Distance selling adds one more step
If you sell online — Etsy, Shopify, Not On The High Street — you must provide mandatory food information to the customer before they complete the purchase, not just on the package when it arrives. This means your listing description must include the allergens and key label information, not just the product name and photos.
Under the UK food labelling guidance: "All the mandatory information (except the durability date and freezing date) should be available before the purchase is concluded."
In practice: put the full ingredients list and allergen statement in your Etsy or Shopify product description. A link to a separate page isn't sufficient — the information needs to be visible before checkout.
The requirements most often missed by small producers
Based on what enforcement authorities most commonly flag:
Allergen emphasis missing. Allergens listed correctly but in the same weight as all other text — no bolding, no contrast. Legally non-compliant even when allergens are technically present in the list.
No business address. Listing a brand name but no UK address. The FIR requires a responsible operator's address.
Date mark wrong type. Using "best before" when the food actually requires "use by," or omitting a date mark entirely. Both are enforcement risks.
Online listings missing allergens. Physical product labelled correctly, but Etsy listing has only photos and no ingredient list. Distance selling rules apply.
PPDS confusion. Brownies wrapped before going to a market = PPDS (not just pre-packed), which requires a full ingredients list under Natasha's Law rules since October 2021. This applies even when the packaging is simple — a cellophane bag with a sticker is PPDS if you packed it before the customer arrived.
Putting it into practice
A compliant label for a jar of mixed-nut granola might look like:
Artisan Granola
Ingredients: oats (29%), mixed nuts (27%) [almonds, cashews, hazelnuts], honey (20%), rapeseed oil, dried cranberries, sesame seeds (3%), sea salt
Allergens: Contains nuts, sesame, cereals containing gluten (oats). May contain peanuts.
Best before: see base
Net weight: 350g
Produced by: [Your Business Name], [Your UK Address]

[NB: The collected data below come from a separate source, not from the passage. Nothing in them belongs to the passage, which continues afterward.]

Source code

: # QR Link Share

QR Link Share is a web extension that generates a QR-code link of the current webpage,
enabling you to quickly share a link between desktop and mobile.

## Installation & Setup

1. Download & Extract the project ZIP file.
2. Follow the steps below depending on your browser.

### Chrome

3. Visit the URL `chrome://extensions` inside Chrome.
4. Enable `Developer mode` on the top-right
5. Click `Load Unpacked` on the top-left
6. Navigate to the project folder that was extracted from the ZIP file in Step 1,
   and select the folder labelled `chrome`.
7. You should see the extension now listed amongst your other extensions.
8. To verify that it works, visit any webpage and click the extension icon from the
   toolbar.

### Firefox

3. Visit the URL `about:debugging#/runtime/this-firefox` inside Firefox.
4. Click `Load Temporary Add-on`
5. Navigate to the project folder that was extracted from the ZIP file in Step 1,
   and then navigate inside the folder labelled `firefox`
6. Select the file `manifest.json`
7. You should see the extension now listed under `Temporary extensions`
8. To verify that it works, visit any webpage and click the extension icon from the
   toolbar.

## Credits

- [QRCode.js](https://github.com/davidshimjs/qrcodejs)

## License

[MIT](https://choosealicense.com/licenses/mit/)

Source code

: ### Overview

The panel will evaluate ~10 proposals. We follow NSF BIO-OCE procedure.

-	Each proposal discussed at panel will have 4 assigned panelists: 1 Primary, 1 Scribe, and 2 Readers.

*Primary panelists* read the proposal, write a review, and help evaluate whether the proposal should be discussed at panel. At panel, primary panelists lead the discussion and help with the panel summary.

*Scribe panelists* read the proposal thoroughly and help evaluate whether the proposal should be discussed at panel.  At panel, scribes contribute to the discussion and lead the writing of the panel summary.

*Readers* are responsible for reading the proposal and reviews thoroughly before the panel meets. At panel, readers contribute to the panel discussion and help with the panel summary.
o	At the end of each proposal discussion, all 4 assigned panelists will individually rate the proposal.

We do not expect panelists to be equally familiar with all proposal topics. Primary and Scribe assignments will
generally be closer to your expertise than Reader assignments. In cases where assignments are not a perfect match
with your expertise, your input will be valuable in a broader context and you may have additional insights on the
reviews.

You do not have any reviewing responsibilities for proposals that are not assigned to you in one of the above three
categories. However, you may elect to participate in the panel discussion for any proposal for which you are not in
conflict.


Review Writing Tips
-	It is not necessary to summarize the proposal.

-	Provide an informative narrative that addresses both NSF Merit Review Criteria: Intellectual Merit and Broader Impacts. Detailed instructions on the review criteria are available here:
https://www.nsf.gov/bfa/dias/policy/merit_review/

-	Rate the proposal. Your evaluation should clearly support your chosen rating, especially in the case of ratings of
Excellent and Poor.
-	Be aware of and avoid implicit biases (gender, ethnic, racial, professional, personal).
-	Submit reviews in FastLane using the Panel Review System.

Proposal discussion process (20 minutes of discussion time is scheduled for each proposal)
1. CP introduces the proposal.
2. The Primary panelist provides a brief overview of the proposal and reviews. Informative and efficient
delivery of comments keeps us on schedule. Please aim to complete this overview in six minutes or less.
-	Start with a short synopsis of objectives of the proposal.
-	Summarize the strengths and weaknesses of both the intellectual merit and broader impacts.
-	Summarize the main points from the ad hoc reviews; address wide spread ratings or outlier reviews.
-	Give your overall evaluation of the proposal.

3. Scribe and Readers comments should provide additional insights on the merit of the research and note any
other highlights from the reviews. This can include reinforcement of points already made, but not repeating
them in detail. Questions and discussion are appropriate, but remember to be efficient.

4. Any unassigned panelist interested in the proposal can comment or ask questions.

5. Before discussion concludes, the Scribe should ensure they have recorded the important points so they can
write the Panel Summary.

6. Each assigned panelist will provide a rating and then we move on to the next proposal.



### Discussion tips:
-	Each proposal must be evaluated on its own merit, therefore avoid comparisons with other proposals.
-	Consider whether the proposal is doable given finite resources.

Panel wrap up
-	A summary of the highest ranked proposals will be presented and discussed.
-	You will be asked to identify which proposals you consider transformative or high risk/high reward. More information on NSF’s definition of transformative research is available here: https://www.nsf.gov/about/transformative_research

Store in a cool dry place.
Track allergen status for every ingredient at the point you buy it — that data is also what you need for any allergen query a customer raises, and it's the foundation of the records a local authority would expect to see if they visited.
This post is general guidance on UK food labelling rules based on the Food Information Regulations 2014. It is not legal advice. For product-specific questions — particularly around allergen declarations, PPDS classification, or nutrition labelling exemptions — contact your local Environmental Health team or a food safety consultant.